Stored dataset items
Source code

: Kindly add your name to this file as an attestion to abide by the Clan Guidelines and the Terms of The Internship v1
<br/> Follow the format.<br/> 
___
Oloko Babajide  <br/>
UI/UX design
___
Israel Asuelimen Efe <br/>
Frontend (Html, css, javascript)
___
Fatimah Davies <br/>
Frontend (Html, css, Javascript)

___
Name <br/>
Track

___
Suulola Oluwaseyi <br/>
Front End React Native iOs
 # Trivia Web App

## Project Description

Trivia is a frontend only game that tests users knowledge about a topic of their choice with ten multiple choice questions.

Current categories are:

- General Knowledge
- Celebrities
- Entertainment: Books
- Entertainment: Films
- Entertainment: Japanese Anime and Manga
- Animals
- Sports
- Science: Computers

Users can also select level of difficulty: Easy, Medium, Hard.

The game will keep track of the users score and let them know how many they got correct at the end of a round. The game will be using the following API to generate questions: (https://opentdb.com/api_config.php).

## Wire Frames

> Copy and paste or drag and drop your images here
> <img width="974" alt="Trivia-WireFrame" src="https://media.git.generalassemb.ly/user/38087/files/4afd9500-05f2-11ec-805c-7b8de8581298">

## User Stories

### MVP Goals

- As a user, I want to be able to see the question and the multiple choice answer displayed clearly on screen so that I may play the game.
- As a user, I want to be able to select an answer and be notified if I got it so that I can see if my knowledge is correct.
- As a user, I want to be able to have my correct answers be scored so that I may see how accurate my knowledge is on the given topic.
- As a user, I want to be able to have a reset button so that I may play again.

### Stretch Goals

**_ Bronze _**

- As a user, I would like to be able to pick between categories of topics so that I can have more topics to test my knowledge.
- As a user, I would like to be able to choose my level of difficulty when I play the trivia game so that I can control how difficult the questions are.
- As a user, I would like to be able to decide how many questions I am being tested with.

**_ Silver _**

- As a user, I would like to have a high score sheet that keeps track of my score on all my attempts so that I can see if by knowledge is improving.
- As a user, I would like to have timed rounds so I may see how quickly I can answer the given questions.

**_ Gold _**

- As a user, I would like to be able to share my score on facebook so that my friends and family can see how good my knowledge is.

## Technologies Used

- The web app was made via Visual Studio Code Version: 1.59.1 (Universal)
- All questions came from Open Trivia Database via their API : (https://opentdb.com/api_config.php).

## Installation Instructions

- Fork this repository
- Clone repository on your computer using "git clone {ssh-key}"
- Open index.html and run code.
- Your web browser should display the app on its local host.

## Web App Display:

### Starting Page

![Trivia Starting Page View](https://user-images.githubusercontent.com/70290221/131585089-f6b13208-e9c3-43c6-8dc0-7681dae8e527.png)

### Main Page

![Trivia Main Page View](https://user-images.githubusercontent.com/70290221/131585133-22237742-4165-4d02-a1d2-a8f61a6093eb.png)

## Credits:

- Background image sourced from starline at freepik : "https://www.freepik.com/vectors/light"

PROBLEM DETAILS
The answer must be a single number: how many lines of the data include the string "that".

EXERCISE ANSWER
9